Ken Pizzini ken at spry.com
Wed Jan 15 23:50:24 UTC 1997


> This rises an interesting question:
> 
> Why does the C library functions always access time_t values by constant
> pointers and not by simply copying the value???
> 
> I never understood this part of the C lib API.  How is portability
> increased by not using a call-by-value here?

Okay, all who remember the "portable C compliler" under v6 Unix
raise your hand...

Hmm, not too many hands up.

The "long" datatype was not one that could be passed as a function
parameter, nor returned as a function value, back in days of yore.
But a (16 bit) int time() value wasn't big enough to hold any
reasonable time inteval.  So the time() function was passed a
pointer to a long to fill, and the localtime(), gmtime() functions
were passed pointers to longs (not time_t back in those days,
just long ints) to make use of.  The language evolved to permit
longs, and later even structs, to be passed to and returned from
functions, but the API of the time functions lives on.

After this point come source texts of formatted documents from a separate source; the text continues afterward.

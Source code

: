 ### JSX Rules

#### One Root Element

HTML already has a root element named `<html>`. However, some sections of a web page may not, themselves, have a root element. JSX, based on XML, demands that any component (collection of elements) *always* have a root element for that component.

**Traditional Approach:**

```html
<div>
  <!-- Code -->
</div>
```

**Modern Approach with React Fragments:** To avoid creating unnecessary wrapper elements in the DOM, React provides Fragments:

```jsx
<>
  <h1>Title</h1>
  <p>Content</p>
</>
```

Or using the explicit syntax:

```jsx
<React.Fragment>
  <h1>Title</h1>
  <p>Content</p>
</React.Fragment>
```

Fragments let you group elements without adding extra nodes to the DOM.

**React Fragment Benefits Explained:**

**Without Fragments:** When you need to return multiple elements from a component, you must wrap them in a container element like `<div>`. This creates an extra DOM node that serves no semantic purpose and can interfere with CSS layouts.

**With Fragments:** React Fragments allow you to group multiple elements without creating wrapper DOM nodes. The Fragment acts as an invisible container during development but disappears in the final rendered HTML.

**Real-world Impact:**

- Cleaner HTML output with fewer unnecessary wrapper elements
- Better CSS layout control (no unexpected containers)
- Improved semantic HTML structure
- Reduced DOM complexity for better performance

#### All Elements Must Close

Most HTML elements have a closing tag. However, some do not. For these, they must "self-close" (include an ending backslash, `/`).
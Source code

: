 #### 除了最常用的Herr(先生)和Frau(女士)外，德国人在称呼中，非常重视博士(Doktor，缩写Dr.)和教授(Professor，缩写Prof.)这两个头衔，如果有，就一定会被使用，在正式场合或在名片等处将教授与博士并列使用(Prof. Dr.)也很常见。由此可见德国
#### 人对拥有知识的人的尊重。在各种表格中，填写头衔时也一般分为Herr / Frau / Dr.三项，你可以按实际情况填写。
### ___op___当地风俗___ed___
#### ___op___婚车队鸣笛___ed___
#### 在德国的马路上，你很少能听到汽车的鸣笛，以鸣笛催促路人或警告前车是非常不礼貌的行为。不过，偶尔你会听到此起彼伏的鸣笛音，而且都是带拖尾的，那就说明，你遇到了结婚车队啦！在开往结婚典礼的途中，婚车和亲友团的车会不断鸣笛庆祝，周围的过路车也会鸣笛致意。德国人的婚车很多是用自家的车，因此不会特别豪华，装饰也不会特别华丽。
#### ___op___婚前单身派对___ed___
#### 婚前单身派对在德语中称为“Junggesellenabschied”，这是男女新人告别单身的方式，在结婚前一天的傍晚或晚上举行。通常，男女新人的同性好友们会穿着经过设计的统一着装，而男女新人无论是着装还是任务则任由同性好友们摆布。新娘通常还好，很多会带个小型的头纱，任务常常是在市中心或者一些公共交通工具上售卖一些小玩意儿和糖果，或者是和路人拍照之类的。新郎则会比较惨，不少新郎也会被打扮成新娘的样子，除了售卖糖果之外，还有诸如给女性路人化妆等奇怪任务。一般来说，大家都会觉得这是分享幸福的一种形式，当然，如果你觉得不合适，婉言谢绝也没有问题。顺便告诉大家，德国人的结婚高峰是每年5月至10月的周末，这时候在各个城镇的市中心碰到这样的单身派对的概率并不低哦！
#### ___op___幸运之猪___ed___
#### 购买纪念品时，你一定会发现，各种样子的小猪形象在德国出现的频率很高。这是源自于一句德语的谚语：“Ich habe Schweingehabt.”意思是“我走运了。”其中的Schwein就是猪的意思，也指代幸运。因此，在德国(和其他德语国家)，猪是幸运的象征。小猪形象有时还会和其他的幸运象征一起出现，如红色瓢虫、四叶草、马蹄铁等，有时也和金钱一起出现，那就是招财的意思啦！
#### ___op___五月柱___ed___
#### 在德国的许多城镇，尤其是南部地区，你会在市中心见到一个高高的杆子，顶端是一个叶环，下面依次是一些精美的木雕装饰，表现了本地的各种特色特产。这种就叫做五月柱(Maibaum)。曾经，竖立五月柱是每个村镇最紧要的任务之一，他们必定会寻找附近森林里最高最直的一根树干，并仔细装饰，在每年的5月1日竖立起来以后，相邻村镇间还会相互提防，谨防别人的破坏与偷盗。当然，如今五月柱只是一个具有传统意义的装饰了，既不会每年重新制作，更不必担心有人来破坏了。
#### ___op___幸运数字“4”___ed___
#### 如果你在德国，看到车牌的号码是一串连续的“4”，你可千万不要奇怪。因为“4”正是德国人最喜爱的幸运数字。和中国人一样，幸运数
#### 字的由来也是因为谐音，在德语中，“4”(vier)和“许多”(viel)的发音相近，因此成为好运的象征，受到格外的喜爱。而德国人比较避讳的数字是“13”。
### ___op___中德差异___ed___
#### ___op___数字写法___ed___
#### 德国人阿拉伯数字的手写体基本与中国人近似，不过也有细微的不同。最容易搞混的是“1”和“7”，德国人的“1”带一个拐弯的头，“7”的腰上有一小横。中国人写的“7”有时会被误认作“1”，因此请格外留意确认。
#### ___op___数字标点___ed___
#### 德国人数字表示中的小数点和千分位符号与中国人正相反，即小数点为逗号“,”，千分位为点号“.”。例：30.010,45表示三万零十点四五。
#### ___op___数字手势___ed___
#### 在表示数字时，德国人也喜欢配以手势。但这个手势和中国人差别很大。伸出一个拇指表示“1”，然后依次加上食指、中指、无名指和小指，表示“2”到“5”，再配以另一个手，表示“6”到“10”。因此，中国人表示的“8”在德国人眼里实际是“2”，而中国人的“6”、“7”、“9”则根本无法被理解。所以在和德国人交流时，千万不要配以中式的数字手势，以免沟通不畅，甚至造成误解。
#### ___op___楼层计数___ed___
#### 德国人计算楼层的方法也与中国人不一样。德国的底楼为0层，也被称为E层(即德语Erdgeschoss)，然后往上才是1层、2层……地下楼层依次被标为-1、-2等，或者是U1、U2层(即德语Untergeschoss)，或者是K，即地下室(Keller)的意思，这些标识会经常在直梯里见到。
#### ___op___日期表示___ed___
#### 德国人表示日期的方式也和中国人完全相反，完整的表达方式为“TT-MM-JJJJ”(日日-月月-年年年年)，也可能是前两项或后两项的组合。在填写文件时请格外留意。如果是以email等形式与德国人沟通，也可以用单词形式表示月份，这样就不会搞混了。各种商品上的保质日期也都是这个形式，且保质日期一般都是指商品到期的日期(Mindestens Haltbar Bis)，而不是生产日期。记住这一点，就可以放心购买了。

> If there is any good reason that this has been done in libc, then I'd
> of course also add it to my code. I already did it for consistency with
> the existing library functions, but I'd like to know why this is supposed
> to be the right thing to do.

The only reason is "historical practice".  I feel that the existing
C API is suboptimal in the design of its time functions, but I
recognize that the weight of remaining compatible with what was then
the only "existing practice" was too great for the ANSI C8x committee
to change these APIs.


> > ¤ Comparing t with 0 doesn't take any sense (I know one system where
> > ¤ (time_t)0 is J2000,0, so negative t are allowed before 2000-01-01 12:00:00Z
> 
> Ok, you are right. I just hope that the system you know does not encode
> 
>   2000-01-01 11:59:59Z = (time_t) -1
> 
> as this value is reserved by the standard for error conditions.

A problematical situation on any implementation is distinguishing
between an error return from mktime() and mktime() returning a
legitimate -1 value.  Another unpleasantness of the API.  But this
is the only place besides time() where the C standard has a function
returning a time_t, and time() is not defined to have an error return.